(Extracted data entries)
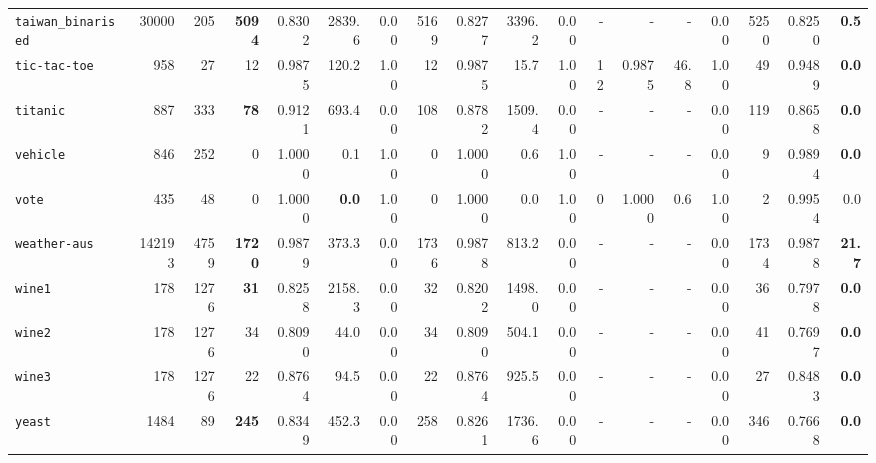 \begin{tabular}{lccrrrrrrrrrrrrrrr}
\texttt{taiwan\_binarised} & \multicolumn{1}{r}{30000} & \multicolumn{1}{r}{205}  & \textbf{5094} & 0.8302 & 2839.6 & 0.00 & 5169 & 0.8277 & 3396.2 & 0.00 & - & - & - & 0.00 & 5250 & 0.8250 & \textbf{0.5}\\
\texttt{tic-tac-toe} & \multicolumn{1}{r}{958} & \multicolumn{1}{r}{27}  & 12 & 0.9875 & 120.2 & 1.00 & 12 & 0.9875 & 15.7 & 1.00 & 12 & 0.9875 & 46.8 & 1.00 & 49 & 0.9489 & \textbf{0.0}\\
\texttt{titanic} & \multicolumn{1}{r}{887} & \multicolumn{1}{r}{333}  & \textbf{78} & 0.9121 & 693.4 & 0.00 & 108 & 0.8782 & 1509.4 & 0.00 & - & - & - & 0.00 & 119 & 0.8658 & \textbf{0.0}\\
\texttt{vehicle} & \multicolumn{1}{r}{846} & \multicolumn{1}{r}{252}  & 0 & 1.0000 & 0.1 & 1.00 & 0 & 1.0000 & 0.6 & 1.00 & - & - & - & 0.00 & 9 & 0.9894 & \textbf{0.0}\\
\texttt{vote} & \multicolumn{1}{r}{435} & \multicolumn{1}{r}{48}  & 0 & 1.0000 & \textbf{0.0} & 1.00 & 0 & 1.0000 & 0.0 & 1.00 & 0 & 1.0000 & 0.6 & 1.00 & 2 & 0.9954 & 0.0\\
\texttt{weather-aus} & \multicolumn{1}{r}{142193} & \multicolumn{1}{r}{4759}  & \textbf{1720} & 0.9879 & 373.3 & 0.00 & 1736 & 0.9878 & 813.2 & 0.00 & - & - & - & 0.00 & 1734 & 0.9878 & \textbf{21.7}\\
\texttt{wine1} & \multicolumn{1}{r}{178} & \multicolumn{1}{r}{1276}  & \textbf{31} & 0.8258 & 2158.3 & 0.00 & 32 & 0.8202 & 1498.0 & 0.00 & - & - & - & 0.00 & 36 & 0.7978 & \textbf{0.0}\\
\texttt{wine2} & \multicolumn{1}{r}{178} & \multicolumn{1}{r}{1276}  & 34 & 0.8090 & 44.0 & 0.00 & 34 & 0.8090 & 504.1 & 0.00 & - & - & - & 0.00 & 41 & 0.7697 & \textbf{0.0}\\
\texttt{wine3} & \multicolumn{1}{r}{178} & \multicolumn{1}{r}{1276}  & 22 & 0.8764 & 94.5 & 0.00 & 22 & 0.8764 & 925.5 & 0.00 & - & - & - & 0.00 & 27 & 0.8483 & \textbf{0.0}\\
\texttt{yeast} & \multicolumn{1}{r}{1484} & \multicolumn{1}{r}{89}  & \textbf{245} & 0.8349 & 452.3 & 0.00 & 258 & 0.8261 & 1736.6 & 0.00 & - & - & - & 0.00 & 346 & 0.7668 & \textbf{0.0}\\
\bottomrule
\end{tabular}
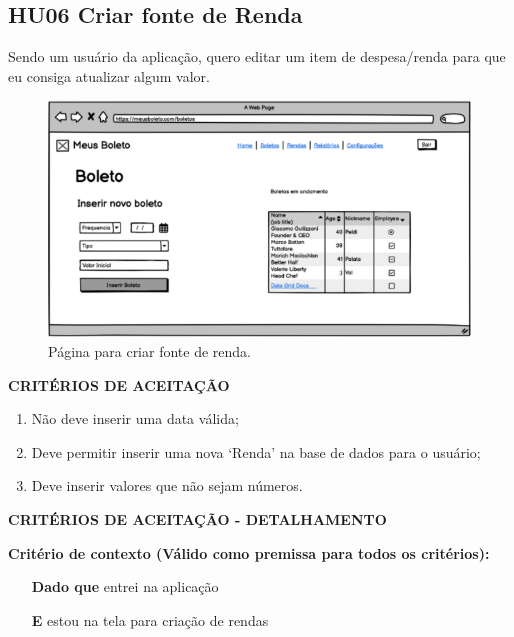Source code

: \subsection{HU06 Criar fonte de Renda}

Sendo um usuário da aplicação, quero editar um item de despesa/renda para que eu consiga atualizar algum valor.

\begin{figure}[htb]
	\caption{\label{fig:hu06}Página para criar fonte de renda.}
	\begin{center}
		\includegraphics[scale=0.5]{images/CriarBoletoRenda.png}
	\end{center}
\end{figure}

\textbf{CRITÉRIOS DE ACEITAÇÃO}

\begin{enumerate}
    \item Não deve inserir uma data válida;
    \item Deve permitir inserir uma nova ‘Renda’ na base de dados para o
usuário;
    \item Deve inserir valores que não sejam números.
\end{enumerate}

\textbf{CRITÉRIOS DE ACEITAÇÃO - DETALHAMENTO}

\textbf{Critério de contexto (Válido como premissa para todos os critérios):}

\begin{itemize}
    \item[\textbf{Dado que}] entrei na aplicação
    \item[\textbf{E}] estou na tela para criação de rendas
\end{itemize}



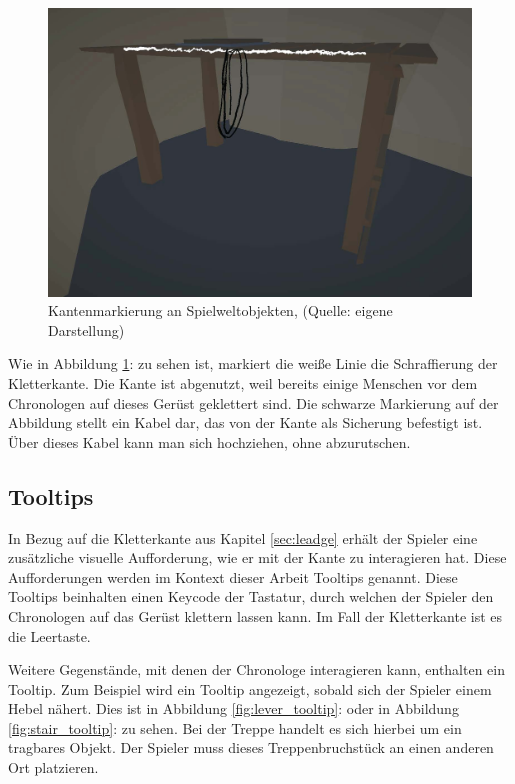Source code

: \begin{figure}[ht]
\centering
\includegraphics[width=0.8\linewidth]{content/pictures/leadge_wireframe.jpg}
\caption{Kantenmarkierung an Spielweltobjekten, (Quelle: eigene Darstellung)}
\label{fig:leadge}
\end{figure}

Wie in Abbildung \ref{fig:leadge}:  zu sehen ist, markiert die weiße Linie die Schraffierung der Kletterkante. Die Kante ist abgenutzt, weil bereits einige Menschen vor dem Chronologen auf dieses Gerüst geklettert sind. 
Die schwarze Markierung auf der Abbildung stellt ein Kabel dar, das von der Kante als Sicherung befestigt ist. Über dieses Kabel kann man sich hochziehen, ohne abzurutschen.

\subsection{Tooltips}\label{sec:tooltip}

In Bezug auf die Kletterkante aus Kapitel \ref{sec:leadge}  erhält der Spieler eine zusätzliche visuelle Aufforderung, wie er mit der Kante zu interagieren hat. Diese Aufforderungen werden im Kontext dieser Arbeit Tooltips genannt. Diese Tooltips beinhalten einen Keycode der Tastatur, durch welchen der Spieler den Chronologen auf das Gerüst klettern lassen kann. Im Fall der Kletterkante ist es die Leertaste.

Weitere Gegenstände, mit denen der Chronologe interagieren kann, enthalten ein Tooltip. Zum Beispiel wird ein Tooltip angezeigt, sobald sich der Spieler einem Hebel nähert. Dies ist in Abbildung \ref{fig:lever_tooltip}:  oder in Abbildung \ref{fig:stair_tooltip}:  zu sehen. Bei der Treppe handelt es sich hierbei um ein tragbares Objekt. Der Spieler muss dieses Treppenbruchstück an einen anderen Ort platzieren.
--
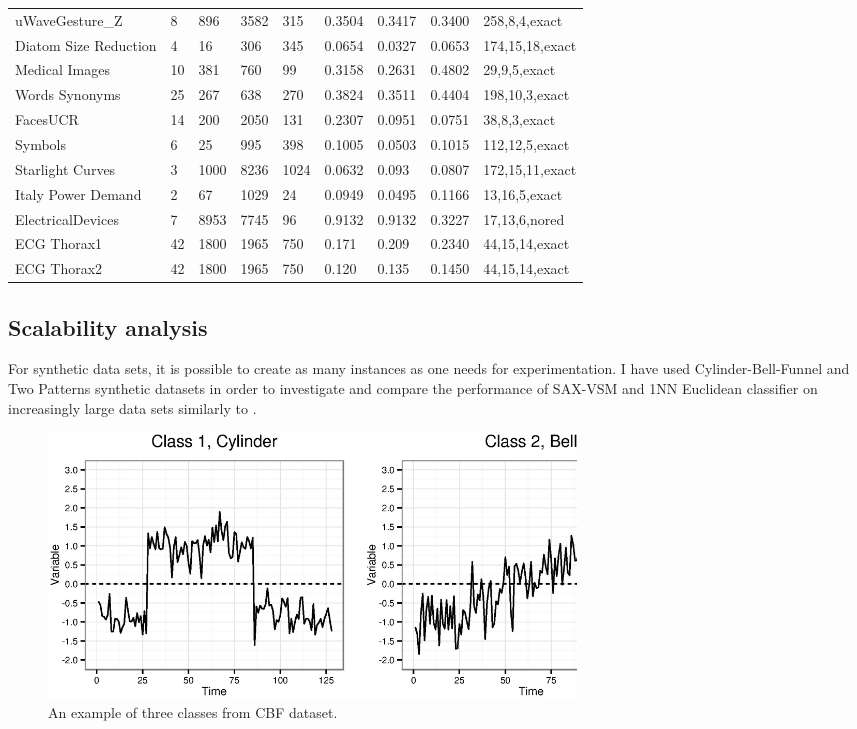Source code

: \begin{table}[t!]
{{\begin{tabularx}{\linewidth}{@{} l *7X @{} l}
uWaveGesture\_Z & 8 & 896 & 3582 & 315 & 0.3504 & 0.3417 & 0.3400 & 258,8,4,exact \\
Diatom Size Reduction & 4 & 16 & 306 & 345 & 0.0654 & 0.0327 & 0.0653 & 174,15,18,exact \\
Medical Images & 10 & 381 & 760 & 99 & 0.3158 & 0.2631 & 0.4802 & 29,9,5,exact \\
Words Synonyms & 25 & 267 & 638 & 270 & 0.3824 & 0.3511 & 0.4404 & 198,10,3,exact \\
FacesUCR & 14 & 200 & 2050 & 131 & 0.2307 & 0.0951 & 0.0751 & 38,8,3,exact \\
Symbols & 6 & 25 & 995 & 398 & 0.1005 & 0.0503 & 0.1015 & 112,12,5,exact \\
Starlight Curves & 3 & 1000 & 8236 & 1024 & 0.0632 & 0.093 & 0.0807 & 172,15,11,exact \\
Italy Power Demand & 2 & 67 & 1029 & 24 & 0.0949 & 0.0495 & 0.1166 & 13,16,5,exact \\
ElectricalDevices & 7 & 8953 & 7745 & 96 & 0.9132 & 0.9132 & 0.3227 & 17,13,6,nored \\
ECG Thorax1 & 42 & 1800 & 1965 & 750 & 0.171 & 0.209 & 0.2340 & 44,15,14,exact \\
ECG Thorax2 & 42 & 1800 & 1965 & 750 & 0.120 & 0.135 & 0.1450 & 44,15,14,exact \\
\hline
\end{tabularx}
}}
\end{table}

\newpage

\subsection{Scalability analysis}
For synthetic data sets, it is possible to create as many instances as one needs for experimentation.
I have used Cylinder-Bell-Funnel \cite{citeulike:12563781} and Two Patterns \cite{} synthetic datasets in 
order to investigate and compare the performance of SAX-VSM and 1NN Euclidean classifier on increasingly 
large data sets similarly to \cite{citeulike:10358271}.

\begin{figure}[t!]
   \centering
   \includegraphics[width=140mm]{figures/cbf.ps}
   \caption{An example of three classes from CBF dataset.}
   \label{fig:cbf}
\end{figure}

*INSTRUCTIONS FOR THE TASK*. Output the lines above between the one holding "FacesUCR & 14" and the one holding "I have used", inclusive, with nothing before or after them.

*RESPONSE FOR THIS EXERCISE*.
FacesUCR & 14 & 200 & 2050 & 131 & 0.2307 & 0.0951 & 0.0751 & 38,8,3,exact \\
Symbols & 6 & 25 & 995 & 398 & 0.1005 & 0.0503 & 0.1015 & 112,12,5,exact \\
Starlight Curves & 3 & 1000 & 8236 & 1024 & 0.0632 & 0.093 & 0.0807 & 172,15,11,exact \\
Italy Power Demand & 2 & 67 & 1029 & 24 & 0.0949 & 0.0495 & 0.1166 & 13,16,5,exact \\
ElectricalDevices & 7 & 8953 & 7745 & 96 & 0.9132 & 0.9132 & 0.3227 & 17,13,6,nored \\
ECG Thorax1 & 42 & 1800 & 1965 & 750 & 0.171 & 0.209 & 0.2340 & 44,15,14,exact \\
ECG Thorax2 & 42 & 1800 & 1965 & 750 & 0.120 & 0.135 & 0.1450 & 44,15,14,exact \\
\hline
\end{tabularx}
}}
\end{table}

\newpage

\subsection{Scalability analysis}
For synthetic data sets, it is possible to create as many instances as one needs for experimentation.
I have used Cylinder-Bell-Funnel \cite{citeulike:12563781} and Two Patterns \cite{} synthetic datasets in 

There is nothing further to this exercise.